A 20-year-old man from a village in Jharkhand’s Jamtara district, who had allegedly hired around 30 local youths to run a racket that called up people and duped them by convincing them to share their banking details, was arrested on Wednesday.
The name of Ajay Mandal, the accused, had emerged during an investigation into a complaint by an elderly resident of Behala in southwest Kolkata who had lost Rs 20.54 lakh after talking to a tele-caller, who had allegedly convinced him to click on a link that compromised his phone.
Around 2,500 people in Kolkata alone have been duped of over Rs 8.16 crore by such rackets, whose members either called up the victims or sent them text messages, persuading them to click on links sent to their phones.
Once they did so, their phones were compromised and the fraudsters got access to their bank accounts.
Ajay’s arrest took the number of people held in the case to 13.
The police said Ajay and his brother Ashok allegedly ran a racket that involved collecting pre-activated SIM cards, engaged people to call up targets asking for their banking details on various pretexts and hired men to open accounts and e-wallets to transfer money swindled out of the victims.
The brothers hired around 30 local youths to run the racket, said an officer.
Based on statements of the accused arrested earlier, a team raided Ajay’s house and found him inside a loft.

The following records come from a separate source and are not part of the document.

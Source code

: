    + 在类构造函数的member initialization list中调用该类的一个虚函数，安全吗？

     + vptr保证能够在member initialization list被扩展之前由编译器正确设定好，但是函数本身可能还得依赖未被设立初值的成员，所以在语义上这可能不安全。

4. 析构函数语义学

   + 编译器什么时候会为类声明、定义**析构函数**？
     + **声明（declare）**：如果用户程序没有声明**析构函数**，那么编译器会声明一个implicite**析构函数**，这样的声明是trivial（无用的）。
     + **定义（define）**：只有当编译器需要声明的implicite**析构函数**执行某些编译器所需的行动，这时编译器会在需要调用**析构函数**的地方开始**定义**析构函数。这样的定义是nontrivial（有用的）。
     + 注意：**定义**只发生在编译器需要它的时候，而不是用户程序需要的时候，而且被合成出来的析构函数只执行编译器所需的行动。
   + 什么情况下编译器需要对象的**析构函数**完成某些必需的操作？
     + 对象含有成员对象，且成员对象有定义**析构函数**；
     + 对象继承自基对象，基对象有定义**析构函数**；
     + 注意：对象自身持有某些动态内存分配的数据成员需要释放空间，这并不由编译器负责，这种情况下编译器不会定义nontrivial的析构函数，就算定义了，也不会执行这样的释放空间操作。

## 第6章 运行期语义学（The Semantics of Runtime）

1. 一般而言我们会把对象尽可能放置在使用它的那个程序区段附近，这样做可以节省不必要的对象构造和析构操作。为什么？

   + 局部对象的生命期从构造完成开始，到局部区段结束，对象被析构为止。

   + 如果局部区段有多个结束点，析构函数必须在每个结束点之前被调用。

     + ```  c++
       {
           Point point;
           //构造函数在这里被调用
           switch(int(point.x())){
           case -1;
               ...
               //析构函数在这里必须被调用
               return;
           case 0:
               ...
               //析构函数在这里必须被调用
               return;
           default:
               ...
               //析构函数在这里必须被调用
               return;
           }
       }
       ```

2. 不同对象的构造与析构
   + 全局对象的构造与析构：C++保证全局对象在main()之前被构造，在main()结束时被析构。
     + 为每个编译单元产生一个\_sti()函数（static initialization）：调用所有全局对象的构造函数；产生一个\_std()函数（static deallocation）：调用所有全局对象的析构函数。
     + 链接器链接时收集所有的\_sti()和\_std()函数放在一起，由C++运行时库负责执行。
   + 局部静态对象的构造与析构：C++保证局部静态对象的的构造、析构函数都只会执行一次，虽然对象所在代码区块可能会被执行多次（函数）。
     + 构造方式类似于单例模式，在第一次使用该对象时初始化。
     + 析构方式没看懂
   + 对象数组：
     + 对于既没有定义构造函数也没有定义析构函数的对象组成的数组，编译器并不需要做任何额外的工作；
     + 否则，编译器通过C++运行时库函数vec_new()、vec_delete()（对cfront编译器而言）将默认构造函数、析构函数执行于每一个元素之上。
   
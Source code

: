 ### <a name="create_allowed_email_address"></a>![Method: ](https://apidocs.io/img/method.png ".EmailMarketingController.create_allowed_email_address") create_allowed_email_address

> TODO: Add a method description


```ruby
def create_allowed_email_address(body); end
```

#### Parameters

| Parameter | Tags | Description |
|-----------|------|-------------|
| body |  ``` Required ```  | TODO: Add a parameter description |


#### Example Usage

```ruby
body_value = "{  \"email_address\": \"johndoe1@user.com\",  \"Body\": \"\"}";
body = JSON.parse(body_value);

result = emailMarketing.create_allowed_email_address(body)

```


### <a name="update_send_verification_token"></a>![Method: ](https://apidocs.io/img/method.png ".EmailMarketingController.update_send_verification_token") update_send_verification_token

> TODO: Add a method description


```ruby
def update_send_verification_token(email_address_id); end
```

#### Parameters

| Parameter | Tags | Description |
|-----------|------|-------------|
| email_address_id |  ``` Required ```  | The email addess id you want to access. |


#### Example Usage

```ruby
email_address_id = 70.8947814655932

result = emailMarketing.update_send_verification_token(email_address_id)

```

“Rs 4.35 lakh was found in the prayer room of the house. Two mobile phones were seized from Ajay,” said deputy commissioner of Kolkata police, south-west, Swati Bhangalia.
Earlier this month, the police had arrested Dilkhush Kumar and Bipul Kumar for allegedly being part of the racket.
“The job of Dilkhush and Bipul was to open bank accounts in their names. The stolen money would be transferred to the accounts. The two would withdraw the money and hand it to Ajay. They would get a commission for that,” said an officer of Parnasree police station.
A senior officer said Ajay’s racket was spread across Kolkata, Nadia and Jharkhand.
“Members of the racket would procure SIM cards, open bank accounts and dupe people by posing as bank officials or representatives of telecom service providers. We are yet to ascertain how Ajay got the phone numbers of his victims,” the officer said.
“Each member of the racket had a task assigned to him. Some would procure pre-activated SIM cards and hand them to others who were recruited to call up the targets. Some would open bank accounts and hand the ATM cards attached to the accounts to Ajay, while some would use the ATM cards to collect the cash and pass it on to Ajay.”
The operation was kept “multi-layered” so the police could not easily reach the mastermind, the officer said.
Hundreds of similar rackets are active across Jamtara, targeting unsuspecting people living hundreds of kilometres away.